Each console script is also runnable as a module, e.g.
`python -m ha_analysis.fetch_analytics --help`.

## Caching, resumability, failure behaviour

* GET responses for parameter-free URLs (analytics payload, manifests,
  `quality_scale.yaml`, git-tree lookups) are cached under `tools/.cache`
  (TTL: 1 day for analytics, 7 days for repo content; tune with
  `--cache-ttl`). Delete the directory to force a cold pull.
* GitHub search responses are **not** cached (they carry query parameters
  and go stale fast); `ha-fetch-issues` checkpoints partial CSVs instead,
  and rows with a `fetch_error` value can be retried by re-running.
* All scripts honour `Retry-After` / `X-RateLimit-Reset` headers and abort
  with a clear message (rather than spinning) if a wait would exceed 15 min.

## Known schema fragility (verify on first run)

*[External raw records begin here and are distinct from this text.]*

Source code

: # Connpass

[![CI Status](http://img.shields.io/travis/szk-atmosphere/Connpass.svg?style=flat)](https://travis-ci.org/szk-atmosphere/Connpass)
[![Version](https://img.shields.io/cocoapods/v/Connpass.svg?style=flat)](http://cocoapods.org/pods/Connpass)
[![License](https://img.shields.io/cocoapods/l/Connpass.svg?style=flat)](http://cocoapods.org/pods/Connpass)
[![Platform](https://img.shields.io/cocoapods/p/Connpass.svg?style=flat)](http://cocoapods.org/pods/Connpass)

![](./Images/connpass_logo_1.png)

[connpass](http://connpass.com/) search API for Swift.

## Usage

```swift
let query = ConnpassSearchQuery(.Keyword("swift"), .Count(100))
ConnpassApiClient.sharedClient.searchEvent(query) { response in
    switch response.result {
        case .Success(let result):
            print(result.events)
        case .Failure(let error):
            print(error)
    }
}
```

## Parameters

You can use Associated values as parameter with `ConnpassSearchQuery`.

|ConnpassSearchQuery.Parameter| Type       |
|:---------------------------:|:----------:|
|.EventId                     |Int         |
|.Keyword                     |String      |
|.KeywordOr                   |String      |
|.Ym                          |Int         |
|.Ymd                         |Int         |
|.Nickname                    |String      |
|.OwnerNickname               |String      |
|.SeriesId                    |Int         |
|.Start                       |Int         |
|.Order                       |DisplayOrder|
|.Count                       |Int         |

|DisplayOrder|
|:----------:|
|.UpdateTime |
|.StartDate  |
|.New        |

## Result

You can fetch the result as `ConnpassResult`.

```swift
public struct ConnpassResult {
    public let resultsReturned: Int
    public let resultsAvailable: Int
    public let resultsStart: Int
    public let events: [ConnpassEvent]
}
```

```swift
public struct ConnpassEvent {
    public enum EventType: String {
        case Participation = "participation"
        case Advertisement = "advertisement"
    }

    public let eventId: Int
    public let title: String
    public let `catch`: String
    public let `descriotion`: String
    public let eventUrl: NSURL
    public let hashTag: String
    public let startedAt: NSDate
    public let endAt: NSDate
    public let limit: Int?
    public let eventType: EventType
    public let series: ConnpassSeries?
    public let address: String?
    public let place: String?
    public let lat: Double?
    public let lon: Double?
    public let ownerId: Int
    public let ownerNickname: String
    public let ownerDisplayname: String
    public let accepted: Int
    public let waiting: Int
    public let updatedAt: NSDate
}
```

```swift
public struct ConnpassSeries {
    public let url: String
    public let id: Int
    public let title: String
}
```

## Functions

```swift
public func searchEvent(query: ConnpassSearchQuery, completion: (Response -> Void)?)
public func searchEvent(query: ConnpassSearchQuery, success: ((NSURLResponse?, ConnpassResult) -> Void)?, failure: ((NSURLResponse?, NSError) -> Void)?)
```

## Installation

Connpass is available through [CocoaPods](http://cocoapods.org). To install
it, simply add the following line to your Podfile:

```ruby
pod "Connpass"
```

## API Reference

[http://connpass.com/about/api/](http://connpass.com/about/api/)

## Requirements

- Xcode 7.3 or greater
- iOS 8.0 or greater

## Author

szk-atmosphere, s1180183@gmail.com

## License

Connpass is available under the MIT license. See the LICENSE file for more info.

These are external surfaces with no stability contract; each script fails
loudly with a descriptive error rather than emitting a wrong table:

1. **`https://analytics.home-assistant.io/data.json`** — assumed to be a
   mapping of millisecond-timestamp keys → snapshot objects containing an
   `integrations: {domain: count}` mapping and a reporting-installs total
   (`reports_integrations`, falling back to `active_installations`). If the
   percentage column comes out blank, inspect the cached body and adjust the
   total-field lookup in `fetch_analytics.py`.
2. **`manifest.json` / `quality_scale.yaml`** in `home-assistant/core` —
   assumed fields: `quality_scale`, `integration_type`, `iot_class`,
   `codeowners`; rule entries as bare status strings or `{status, comment}`
   mappings. Tier vocabulary is whatever appears in manifests (bronze /
   silver / gold / platinum / legacy / internal), plus our synthetic
   `unscored` (field absent) and `missing` (no manifest at that path).
3. **GitHub issue labels** — the triage assumes core's `integration: <domain>`
   label convention. Spot-check one domain's count against the GitHub UI
   filter `repo:home-assistant/core is:issue is:open label:"integration: zha"`.

## Build-hygiene self-audit

* **Imports vs. manifest** — third-party imports across the package are
  exactly `requests`, `urllib3.util.retry.Retry`, and `yaml`; all three are
  declared in `pyproject.toml` with flexible (`>=,<` major-bound) ranges.
  Everything else is the standard library (`argparse`, `csv`, `json`,
  `hashlib`, `pathlib`, `collections`, `time`, `os`, `sys`).
* **Toolchain** — `requires-python = ">=3.10"`; no exact interpreter pin,
  no committed lockfile. Syntax used (`X | None` unions, `str.removeprefix`)
  needs 3.9/3.10+, consistent with the floor.
* **API surfaces** — only long-stable endpoints are used: plain GitHub REST
  v3 (`/branches`, `/git/commits`, `/git/trees`, `/search/issues` with the
  `2022-11-28` API version header), `raw.githubusercontent.com`, and the
  public analytics JSON. No SDKs, so no fast-moving client-library calls to
  drift. The unverifiable assumptions are the three schema items above.
* **Not verifiable here** — nothing in this environment could execute the
  scripts against the live endpoints; a maintainer's first run should
  confirm items 1–3 above (each fails loudly if violated).